*** Opening Raw data ***

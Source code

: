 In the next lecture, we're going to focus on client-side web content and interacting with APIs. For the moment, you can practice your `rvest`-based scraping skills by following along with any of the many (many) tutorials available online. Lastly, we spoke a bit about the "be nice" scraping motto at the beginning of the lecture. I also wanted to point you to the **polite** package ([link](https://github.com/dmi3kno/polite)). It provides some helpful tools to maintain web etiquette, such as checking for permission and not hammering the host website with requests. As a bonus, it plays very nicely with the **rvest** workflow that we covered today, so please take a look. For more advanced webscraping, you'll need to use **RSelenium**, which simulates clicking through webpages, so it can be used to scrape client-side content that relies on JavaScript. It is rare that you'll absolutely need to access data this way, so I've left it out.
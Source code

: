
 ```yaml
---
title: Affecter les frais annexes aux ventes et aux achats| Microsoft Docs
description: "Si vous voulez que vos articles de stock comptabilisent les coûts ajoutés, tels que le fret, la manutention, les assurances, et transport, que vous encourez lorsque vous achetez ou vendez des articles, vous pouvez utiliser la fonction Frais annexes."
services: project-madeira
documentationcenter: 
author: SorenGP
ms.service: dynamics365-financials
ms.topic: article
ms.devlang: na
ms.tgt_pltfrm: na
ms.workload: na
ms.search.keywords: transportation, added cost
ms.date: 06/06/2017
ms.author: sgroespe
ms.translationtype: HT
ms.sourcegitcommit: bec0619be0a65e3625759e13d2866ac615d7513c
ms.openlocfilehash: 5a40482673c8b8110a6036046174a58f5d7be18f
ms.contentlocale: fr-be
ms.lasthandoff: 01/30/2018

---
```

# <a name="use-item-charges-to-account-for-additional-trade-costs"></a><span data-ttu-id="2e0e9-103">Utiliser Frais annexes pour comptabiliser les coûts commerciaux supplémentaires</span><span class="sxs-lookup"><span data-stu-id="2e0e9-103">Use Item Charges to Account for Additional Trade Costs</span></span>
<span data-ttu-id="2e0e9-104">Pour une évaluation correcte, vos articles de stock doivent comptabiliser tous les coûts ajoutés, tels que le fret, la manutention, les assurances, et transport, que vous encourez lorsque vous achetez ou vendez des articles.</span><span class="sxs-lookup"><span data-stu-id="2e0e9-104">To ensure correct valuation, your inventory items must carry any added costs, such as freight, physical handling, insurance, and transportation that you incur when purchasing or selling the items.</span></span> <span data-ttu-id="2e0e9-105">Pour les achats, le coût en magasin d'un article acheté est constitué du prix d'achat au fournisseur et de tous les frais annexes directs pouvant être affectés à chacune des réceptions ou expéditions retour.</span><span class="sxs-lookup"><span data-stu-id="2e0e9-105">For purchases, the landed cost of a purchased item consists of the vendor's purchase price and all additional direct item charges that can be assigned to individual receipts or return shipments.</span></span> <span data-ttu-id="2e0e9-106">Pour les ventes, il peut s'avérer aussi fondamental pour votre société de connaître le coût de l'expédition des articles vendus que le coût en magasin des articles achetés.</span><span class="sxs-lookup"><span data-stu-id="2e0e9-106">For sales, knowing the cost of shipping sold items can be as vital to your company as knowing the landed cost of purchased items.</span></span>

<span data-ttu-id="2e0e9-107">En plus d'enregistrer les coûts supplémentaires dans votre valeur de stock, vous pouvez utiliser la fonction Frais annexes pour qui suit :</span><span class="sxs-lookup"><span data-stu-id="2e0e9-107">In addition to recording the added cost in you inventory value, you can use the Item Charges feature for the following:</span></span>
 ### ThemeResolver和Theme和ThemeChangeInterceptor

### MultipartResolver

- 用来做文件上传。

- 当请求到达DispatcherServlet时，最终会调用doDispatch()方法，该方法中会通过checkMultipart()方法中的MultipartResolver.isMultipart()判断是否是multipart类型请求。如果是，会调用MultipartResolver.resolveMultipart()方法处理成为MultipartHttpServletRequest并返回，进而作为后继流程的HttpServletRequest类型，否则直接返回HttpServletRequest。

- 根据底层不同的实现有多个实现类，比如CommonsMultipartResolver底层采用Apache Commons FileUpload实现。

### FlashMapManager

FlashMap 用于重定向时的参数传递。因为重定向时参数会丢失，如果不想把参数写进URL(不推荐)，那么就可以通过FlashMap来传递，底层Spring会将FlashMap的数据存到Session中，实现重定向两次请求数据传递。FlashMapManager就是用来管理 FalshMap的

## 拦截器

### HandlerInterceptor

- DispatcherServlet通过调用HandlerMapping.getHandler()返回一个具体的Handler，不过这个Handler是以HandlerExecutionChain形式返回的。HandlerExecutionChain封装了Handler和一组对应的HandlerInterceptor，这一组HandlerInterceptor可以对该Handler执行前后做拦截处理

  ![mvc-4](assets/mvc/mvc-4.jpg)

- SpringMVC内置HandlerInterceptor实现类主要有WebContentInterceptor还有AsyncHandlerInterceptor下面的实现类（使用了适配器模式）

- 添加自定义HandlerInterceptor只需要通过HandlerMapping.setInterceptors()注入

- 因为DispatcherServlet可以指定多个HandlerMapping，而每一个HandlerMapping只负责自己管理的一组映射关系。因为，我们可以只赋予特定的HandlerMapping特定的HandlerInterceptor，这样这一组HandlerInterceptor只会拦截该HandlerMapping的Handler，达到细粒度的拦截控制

*** Closing Raw data ***

Every entry is to be restated word for word.

▶ **Finished task**:
Source code

: In the next lecture, we're going to focus on client-side web content and interacting with APIs. For the moment, you can practice your `rvest`-based scraping skills by following along with any of the many (many) tutorials available online. Lastly, we spoke a bit about the "be nice" scraping motto at the beginning of the lecture. I also wanted to point you to the **polite** package ([link](https://github.com/dmi3kno/polite)). It provides some helpful tools to maintain web etiquette, such as checking for permission and not hammering the host website with requests. As a bonus, it plays very nicely with the **rvest** workflow that we covered today, so please take a look. For more advanced webscraping, you'll need to use **RSelenium**, which simulates clicking through webpages, so it can be used to scrape client-side content that relies on JavaScript. It is rare that you'll absolutely need to access data this way, so I've left it out.
Source code

:
 ```yaml
---
title: Affecter les frais annexes aux ventes et aux achats| Microsoft Docs
description: "Si vous voulez que vos articles de stock comptabilisent les coûts ajoutés, tels que le fret, la manutention, les assurances, et transport, que vous encourez lorsque vous achetez ou vendez des articles, vous pouvez utiliser la fonction Frais annexes."
services: project-madeira
documentationcenter: 
author: SorenGP
ms.service: dynamics365-financials
ms.topic: article
ms.devlang: na
ms.tgt_pltfrm: na
ms.workload: na
ms.search.keywords: transportation, added cost
ms.date: 06/06/2017
ms.author: sgroespe
ms.translationtype: HT
ms.sourcegitcommit: bec0619be0a65e3625759e13d2866ac615d7513c
ms.openlocfilehash: 5a40482673c8b8110a6036046174a58f5d7be18f
ms.contentlocale: fr-be
ms.lasthandoff: 01/30/2018

---
```

# <a name="use-item-charges-to-account-for-additional-trade-costs"></a><span data-ttu-id="2e0e9-103">Utiliser Frais annexes pour comptabiliser les coûts commerciaux supplémentaires</span><span class="sxs-lookup"><span data-stu-id="2e0e9-103">Use Item Charges to Account for Additional Trade Costs</span></span>
<span data-ttu-id="2e0e9-104">Pour une évaluation correcte, vos articles de stock doivent comptabiliser tous les coûts ajoutés, tels que le fret, la manutention, les assurances, et transport, que vous encourez lorsque vous achetez ou vendez des articles.</span><span class="sxs-lookup"><span data-stu-id="2e0e9-104">To ensure correct valuation, your inventory items must carry any added costs, such as freight, physical handling, insurance, and transportation that you incur when purchasing or selling the items.</span></span> <span data-ttu-id="2e0e9-105">Pour les achats, le coût en magasin d'un article acheté est constitué du prix d'achat au fournisseur et de tous les frais annexes directs pouvant être affectés à chacune des réceptions ou expéditions retour.</span><span class="sxs-lookup"><span data-stu-id="2e0e9-105">For purchases, the landed cost of a purchased item consists of the vendor's purchase price and all additional direct item charges that can be assigned to individual receipts or return shipments.</span></span> <span data-ttu-id="2e0e9-106">Pour les ventes, il peut s'avérer aussi fondamental pour votre société de connaître le coût de l'expédition des articles vendus que le coût en magasin des articles achetés.</span><span class="sxs-lookup"><span data-stu-id="2e0e9-106">For sales, knowing the cost of shipping sold items can be as vital to your company as knowing the landed cost of purchased items.</span></span>

<span data-ttu-id="2e0e9-107">En plus d'enregistrer les coûts supplémentaires dans votre valeur de stock, vous pouvez utiliser la fonction Frais annexes pour qui suit :</span><span class="sxs-lookup"><span data-stu-id="2e0e9-107">In addition to recording the added cost in you inventory value, you can use the Item Charges feature for the following:</span></span>
 ### ThemeResolver和Theme和ThemeChangeInterceptor

### MultipartResolver

- 用来做文件上传。

- 当请求到达DispatcherServlet时，最终会调用doDispatch()方法，该方法中会通过checkMultipart()方法中的MultipartResolver.isMultipart()判断是否是multipart类型请求。如果是，会调用MultipartResolver.resolveMultipart()方法处理成为MultipartHttpServletRequest并返回，进而作为后继流程的HttpServletRequest类型，否则直接返回HttpServletRequest。

- 根据底层不同的实现有多个实现类，比如CommonsMultipartResolver底层采用Apache Commons FileUpload实现。

### FlashMapManager

FlashMap 用于重定向时的参数传递。因为重定向时参数会丢失，如果不想把参数写进URL(不推荐)，那么就可以通过FlashMap来传递，底层Spring会将FlashMap的数据存到Session中，实现重定向两次请求数据传递。FlashMapManager就是用来管理 FalshMap的

## 拦截器

### HandlerInterceptor

- DispatcherServlet通过调用HandlerMapping.getHandler()返回一个具体的Handler，不过这个Handler是以HandlerExecutionChain形式返回的。HandlerExecutionChain封装了Handler和一组对应的HandlerInterceptor，这一组HandlerInterceptor可以对该Handler执行前后做拦截处理

  ![mvc-4](assets/mvc/mvc-4.jpg)

- SpringMVC内置HandlerInterceptor实现类主要有WebContentInterceptor还有AsyncHandlerInterceptor下面的实现类（使用了适配器模式）

- 添加自定义HandlerInterceptor只需要通过HandlerMapping.setInterceptors()注入

- 因为DispatcherServlet可以指定多个HandlerMapping，而每一个HandlerMapping只负责自己管理的一组映射关系。因为，我们可以只赋予特定的HandlerMapping特定的HandlerInterceptor，这样这一组HandlerInterceptor只会拦截该HandlerMapping的Handler，达到细粒度的拦截控制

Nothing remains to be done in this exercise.